Suppose that our universe is intrinsically special in a way that it would not have been if the physical constants had taken other possible values. (As I argued in this previous post, it’s important that it be intrinsically special, not just special in the eyes of the creatures who inhabit it.) Then this would seem to raise the credence we should give to the hypothesis that the constants were not randomly set but shaped by a purposive agency of some kind, which sought to produce a universe with this special feature. For the sake of argument, let’s grant that it does.
So is our universe intrinsically special? What might be the special-making feature be? An obvious candidate is life. Life looks pretty special, perhaps even intrinsically valuable. Now, I’m not convinced that life is intrinsically valuable in the relevant sense. (We often treat it as intrinsically valuable, of course, and it’s right that we do, but that’s another matter.) But let’s concede it. And life certainly could not have existed if the physical constants had not been within a vary small range. So we have an argument that a life-seeking agency shaped our universe to enable to it to support life. Cool!
But wait a minute! Our universe’s physical laws and constants may allow life to emerge, but they also condemn life to complete annihilation. The second law of thermodynamics secures that. The relentless growth of entropy, which actually drives the local development of complexity, will eventually dismantle all complexity, leaving the universe a cold, dead realm of undifferentiated low-energy soup. This doesn’t look like something a life-seeking agency would build in. If we were designing a giant spaceship to carry humanity to a new star system, we wouldn’t build in a self-destruct mechanism set to trigger automatically halfway through the voyage.

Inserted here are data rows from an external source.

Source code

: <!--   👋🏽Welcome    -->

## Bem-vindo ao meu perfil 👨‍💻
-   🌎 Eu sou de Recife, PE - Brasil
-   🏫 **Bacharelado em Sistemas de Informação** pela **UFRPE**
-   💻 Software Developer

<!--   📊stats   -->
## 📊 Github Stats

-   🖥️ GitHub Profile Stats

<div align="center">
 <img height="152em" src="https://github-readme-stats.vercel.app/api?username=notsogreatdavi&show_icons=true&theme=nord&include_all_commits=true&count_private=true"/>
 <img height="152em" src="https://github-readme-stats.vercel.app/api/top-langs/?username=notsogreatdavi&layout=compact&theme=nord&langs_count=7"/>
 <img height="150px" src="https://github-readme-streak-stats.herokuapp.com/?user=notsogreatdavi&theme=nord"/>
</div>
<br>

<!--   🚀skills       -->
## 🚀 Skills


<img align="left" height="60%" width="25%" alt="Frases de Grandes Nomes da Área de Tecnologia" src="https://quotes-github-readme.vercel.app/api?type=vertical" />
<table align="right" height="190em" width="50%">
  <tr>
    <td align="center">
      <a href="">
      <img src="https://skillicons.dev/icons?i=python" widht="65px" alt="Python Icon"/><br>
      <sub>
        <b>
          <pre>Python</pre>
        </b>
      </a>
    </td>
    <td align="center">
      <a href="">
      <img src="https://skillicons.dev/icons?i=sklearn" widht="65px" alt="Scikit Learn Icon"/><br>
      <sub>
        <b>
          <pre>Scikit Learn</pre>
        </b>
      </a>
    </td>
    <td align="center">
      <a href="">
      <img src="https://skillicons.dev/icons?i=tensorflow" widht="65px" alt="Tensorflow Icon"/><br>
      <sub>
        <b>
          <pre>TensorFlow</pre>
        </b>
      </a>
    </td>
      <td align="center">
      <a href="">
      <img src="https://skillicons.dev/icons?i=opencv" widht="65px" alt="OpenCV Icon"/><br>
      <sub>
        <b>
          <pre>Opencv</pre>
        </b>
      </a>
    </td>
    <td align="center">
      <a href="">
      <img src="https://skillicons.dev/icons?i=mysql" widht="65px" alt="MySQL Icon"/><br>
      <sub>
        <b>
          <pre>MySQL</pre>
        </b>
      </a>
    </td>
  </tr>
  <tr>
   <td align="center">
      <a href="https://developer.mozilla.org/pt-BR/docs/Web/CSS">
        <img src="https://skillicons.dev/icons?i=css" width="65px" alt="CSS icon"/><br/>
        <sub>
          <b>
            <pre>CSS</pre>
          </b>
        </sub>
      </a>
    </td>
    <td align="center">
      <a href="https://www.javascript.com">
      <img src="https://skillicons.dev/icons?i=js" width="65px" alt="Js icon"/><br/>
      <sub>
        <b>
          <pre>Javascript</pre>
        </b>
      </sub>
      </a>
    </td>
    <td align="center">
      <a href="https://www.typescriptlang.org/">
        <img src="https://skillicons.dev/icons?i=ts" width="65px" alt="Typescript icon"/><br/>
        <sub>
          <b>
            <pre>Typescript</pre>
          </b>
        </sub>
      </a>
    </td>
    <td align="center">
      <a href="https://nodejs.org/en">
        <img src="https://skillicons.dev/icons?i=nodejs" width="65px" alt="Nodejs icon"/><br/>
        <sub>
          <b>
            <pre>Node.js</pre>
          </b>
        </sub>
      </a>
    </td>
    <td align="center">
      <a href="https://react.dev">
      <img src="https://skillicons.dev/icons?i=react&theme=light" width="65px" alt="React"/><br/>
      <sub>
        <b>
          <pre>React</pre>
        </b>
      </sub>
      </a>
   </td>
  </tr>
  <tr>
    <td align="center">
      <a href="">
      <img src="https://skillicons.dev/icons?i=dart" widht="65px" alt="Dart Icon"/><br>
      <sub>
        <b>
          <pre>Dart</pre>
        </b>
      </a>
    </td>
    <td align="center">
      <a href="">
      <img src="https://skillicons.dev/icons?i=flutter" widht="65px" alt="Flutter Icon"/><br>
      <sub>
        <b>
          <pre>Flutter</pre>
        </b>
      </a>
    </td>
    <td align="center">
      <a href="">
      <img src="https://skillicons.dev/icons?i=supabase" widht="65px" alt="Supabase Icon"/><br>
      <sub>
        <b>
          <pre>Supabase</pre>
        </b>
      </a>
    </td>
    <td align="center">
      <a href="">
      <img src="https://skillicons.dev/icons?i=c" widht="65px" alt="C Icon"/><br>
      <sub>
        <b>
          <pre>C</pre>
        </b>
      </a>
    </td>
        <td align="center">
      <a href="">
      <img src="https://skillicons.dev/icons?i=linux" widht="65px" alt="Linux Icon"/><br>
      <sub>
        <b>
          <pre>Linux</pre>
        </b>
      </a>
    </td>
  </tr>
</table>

In fact, a more plausible hypothesis is that the special making feature is the destruction of life, and that the agency that shaped the constants was seeking this goal — an inference not dissimilar to that drawn by Gloucester in King Lear:
As flies to wanton boys are we to th’ gods,
They kill us for their sport.
A defender of the life-agency hypothesis might reply that the agency could only do so much. It could tweak the physical constants but couldn’t change the second law. But what reason do we have to think that? We know nothing of this agency and the constraints under which it operated. (Unless of course, we think that revealed religion provides such information.) The agency has been introduced simply in order to explain why the universe supports life on the assumption that life is what makes this universe intrinsically special. If the universe is not really so special in the life department, then we can’t save the life-agency hypothesis by saying that the life agency did its best. It’s begging the question. We need to identity the special-making feature independently of the process posited to explain it.
Once an idea such as life being limited to organic material is established and reified, the very rules governing dialectic argumentation become a part of that construct and all of the arguments themselves are contained within that proposition. Therefore, your entire essay becomes self-defeating because your conclusion is a judgement derived utilizing a priori analysis; your assessment does not include the all important synthetic a priori analysis.
On the other hand, if the original proposition is that life is defined as being both organic as well as inorganic then life itself is never destroyed, it merely changes state. So yeah, under this all inclusive assumption, life is pretty special; but neither human beings nor organic life are exceptional.